Exercise: Could you print only the lines from the one containing "<!--END_SECTION:waka-->" through the end of the listing below, unchanged?

Input records:
..........

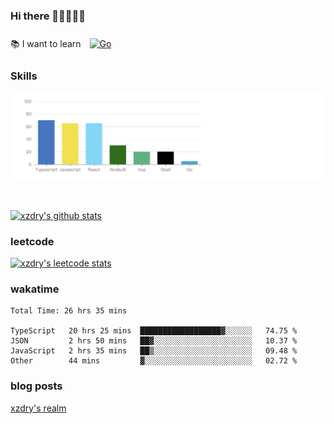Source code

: ### Hi there 👋👋👋👋👋

 :books: I want to learn <a href="https://go.dev/" target="_blank"><img style="margin: 10px" src="https://profilinator.rishav.dev/skills-assets/go-original.svg" alt="Go" height="50" /></a>  

### Skills
![](img/2022-09-05-22-04-20.png)

<br />

[![xzdry's github stats](https://github-readme-stats.vercel.app/api?username=xzdry&count_private=true&show_icons=true&theme=vue)](https://github.com/xzdry)

### leetcode
[![xzdry's leetcode stats](https://leetcard.jacoblin.cool/xzdry-2?theme=light&font=Anek%20Kannada&site=cn)](https://leetcode.cn/u/xzdry-2/)

### wakatime
<!--START_SECTION:waka-->

```text
Total Time: 26 hrs 35 mins

TypeScript   20 hrs 25 mins  ██████████████████▓░░░░░░   74.75 %
JSON         2 hrs 50 mins   ██▓░░░░░░░░░░░░░░░░░░░░░░   10.37 %
JavaScript   2 hrs 35 mins   ██▒░░░░░░░░░░░░░░░░░░░░░░   09.48 %
Other        44 mins         ▓░░░░░░░░░░░░░░░░░░░░░░░░   02.72 %
```

<!--END_SECTION:waka-->

### blog posts
[xzdry's realm](https://www.justdry.net/)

..........

Completed task:
<!--END_SECTION:waka-->

### blog posts
[xzdry's realm](https://www.justdry.net/)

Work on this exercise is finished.